WORK TASK = For the word "master", search the records and show each line in which it occurs.

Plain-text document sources

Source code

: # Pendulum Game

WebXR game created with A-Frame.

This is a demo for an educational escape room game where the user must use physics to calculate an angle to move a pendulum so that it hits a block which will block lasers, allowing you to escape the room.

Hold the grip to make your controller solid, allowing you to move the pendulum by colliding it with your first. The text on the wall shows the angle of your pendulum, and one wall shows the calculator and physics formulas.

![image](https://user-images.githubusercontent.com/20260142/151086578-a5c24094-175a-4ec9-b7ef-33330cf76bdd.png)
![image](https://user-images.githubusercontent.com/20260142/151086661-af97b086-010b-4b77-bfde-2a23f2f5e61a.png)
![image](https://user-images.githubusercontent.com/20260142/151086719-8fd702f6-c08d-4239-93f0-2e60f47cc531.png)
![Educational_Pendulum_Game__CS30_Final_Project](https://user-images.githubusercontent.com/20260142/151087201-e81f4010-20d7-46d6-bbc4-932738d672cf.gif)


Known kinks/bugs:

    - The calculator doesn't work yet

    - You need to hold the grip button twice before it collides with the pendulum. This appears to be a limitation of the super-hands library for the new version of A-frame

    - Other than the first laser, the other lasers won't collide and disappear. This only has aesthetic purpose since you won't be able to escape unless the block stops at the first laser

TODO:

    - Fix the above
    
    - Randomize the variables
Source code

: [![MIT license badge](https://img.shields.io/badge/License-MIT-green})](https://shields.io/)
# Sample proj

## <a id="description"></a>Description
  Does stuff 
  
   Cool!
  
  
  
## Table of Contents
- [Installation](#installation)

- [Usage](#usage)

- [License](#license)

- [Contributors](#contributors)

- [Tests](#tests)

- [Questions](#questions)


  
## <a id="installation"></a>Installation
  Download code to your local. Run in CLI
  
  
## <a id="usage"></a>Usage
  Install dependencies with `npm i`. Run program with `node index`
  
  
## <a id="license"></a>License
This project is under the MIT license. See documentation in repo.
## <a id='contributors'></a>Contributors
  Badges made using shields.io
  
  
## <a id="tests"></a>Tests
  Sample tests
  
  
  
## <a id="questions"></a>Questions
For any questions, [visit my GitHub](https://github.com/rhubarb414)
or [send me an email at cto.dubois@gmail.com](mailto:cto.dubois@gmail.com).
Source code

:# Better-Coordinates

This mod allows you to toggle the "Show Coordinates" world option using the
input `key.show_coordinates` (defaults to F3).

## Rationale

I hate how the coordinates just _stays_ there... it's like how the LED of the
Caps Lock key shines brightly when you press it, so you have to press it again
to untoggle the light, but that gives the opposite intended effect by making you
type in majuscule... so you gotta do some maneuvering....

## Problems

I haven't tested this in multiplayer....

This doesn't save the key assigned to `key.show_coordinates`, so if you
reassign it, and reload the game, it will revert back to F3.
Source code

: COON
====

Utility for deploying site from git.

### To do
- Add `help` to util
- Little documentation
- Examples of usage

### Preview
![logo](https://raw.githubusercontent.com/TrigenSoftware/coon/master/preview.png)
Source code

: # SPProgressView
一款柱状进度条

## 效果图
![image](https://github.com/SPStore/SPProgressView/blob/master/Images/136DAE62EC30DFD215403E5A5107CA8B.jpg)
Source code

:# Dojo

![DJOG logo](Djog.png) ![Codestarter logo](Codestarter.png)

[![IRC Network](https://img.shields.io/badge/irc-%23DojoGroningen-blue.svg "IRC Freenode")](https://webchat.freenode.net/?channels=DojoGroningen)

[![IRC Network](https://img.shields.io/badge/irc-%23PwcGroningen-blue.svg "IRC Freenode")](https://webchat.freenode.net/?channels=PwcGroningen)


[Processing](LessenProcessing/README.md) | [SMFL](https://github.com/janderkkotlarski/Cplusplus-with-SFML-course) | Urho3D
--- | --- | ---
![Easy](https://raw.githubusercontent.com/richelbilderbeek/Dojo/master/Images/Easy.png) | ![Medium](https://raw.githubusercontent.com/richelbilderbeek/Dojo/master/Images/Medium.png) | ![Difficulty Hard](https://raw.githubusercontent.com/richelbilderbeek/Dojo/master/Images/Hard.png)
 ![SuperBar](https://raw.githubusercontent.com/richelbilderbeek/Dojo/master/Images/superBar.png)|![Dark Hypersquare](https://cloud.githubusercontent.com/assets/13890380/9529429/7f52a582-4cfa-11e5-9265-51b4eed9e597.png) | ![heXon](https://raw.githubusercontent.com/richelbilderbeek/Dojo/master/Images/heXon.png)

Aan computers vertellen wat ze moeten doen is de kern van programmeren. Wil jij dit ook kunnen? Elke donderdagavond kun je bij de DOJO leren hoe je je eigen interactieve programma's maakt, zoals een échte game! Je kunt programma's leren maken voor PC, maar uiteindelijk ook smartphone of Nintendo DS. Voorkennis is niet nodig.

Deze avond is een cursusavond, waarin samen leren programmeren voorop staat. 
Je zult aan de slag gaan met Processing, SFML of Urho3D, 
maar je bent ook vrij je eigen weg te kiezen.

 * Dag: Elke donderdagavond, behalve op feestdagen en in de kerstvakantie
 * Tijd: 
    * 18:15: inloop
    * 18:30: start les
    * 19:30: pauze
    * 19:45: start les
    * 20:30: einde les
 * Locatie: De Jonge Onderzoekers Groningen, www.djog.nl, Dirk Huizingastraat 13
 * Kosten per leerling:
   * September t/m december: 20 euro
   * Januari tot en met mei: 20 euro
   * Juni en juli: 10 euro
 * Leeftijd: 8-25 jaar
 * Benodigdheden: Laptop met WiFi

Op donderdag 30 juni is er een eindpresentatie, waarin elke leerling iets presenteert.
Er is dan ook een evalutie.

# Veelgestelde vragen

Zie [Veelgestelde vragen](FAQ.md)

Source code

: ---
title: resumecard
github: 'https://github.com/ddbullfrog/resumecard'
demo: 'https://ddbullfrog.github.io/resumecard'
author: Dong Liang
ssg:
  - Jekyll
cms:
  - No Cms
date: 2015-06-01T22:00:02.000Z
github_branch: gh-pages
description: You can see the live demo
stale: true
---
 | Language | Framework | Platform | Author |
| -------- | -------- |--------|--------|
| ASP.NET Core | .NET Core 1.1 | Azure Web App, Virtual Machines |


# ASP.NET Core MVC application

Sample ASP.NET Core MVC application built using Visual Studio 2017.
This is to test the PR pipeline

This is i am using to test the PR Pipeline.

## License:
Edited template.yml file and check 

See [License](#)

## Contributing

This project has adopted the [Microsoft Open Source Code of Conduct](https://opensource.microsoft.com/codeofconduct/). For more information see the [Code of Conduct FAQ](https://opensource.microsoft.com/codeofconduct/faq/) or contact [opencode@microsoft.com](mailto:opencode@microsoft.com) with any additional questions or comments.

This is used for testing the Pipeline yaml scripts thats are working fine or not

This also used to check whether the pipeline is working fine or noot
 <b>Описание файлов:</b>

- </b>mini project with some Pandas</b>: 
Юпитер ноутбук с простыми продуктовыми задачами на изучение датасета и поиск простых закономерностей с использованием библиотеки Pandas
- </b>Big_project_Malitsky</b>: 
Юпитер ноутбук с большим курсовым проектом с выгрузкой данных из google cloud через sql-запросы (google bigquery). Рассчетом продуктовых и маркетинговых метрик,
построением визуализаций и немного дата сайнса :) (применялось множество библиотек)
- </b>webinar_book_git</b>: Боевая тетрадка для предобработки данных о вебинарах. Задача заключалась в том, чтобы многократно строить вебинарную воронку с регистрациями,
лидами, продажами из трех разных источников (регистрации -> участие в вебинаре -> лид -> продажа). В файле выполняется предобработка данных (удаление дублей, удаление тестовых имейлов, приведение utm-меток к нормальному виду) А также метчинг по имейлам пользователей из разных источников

RESULT BELOW =
![logo](https://raw.githubusercontent.com/TrigenSoftware/coon/master/preview.png)
![image](https://github.com/SPStore/SPProgressView/blob/master/Images/136DAE62EC30DFD215403E5A5107CA8B.jpg)
![Easy](https://raw.githubusercontent.com/richelbilderbeek/Dojo/master/Images/Easy.png) | ![Medium](https://raw.githubusercontent.com/richelbilderbeek/Dojo/master/Images/Medium.png) | ![Difficulty Hard](https://raw.githubusercontent.com/richelbilderbeek/Dojo/master/Images/Hard.png)
 ![SuperBar](https://raw.githubusercontent.com/richelbilderbeek/Dojo/master/Images/superBar.png)|![Dark Hypersquare](https://cloud.githubusercontent.com/assets/13890380/9529429/7f52a582-4cfa-11e5-9265-51b4eed9e597.png) | ![heXon](https://raw.githubusercontent.com/richelbilderbeek/Dojo/master/Images/heXon.png)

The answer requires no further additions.